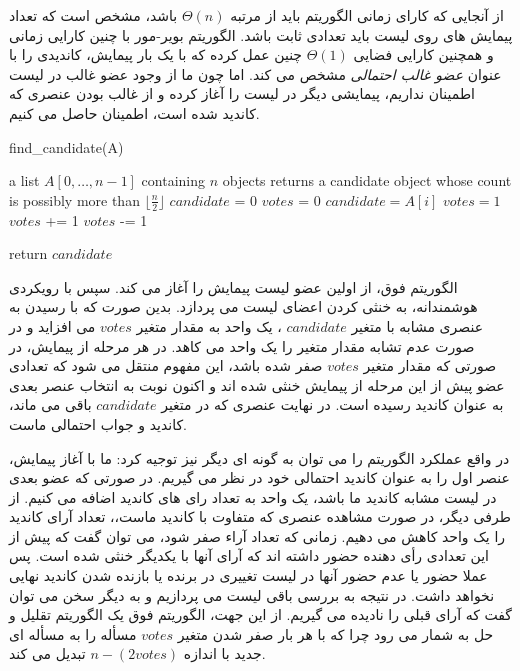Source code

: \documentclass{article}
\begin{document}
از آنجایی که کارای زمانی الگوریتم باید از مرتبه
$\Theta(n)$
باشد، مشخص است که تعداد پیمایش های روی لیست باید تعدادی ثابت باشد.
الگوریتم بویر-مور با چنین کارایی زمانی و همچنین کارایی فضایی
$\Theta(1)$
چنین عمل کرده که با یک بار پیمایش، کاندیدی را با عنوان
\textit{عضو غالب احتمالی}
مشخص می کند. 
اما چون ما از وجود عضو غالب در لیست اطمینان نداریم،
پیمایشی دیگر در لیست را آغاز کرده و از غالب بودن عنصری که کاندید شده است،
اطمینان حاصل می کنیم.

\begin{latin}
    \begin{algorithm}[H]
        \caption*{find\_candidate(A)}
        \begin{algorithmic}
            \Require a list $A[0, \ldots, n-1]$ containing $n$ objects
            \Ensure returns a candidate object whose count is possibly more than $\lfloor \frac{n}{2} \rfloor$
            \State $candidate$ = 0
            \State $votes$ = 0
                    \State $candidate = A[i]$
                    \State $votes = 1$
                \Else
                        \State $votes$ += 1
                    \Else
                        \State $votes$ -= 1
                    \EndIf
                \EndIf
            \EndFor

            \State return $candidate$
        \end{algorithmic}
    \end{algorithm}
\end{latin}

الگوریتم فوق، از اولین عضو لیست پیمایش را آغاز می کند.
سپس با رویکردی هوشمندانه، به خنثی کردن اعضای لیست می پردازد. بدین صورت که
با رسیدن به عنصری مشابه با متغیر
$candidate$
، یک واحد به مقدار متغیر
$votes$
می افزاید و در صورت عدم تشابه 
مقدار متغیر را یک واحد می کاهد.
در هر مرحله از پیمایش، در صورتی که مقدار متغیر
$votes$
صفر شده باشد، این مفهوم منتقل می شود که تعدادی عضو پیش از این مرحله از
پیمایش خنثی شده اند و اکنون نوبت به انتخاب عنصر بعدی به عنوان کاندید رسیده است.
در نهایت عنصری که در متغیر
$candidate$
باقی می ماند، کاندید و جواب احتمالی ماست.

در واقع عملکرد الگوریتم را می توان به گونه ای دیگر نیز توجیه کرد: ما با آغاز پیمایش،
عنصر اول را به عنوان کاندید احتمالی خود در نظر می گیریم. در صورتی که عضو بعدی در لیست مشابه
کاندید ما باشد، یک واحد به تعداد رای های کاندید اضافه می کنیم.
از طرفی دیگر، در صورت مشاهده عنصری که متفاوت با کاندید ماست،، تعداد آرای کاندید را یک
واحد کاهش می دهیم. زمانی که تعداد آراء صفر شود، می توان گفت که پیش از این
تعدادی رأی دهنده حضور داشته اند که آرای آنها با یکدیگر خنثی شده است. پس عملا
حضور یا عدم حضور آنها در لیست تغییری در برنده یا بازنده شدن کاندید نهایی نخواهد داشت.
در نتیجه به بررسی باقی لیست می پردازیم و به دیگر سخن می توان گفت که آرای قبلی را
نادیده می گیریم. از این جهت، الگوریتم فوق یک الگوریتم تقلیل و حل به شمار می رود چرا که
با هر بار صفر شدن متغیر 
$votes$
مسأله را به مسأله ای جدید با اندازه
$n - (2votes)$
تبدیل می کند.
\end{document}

==================================================

▸ WHAT IS EXPECTED
Extract, exactly, the lines above that begin at the line containing "در نتیجه به" and end at the final line of the records; add no other text.

▸ ANSWER
در نتیجه به بررسی باقی لیست می پردازیم و به دیگر سخن می توان گفت که آرای قبلی را
نادیده می گیریم. از این جهت، الگوریتم فوق یک الگوریتم تقلیل و حل به شمار می رود چرا که
با هر بار صفر شدن متغیر 
$votes$
مسأله را به مسأله ای جدید با اندازه
$n - (2votes)$
تبدیل می کند.
\end{document}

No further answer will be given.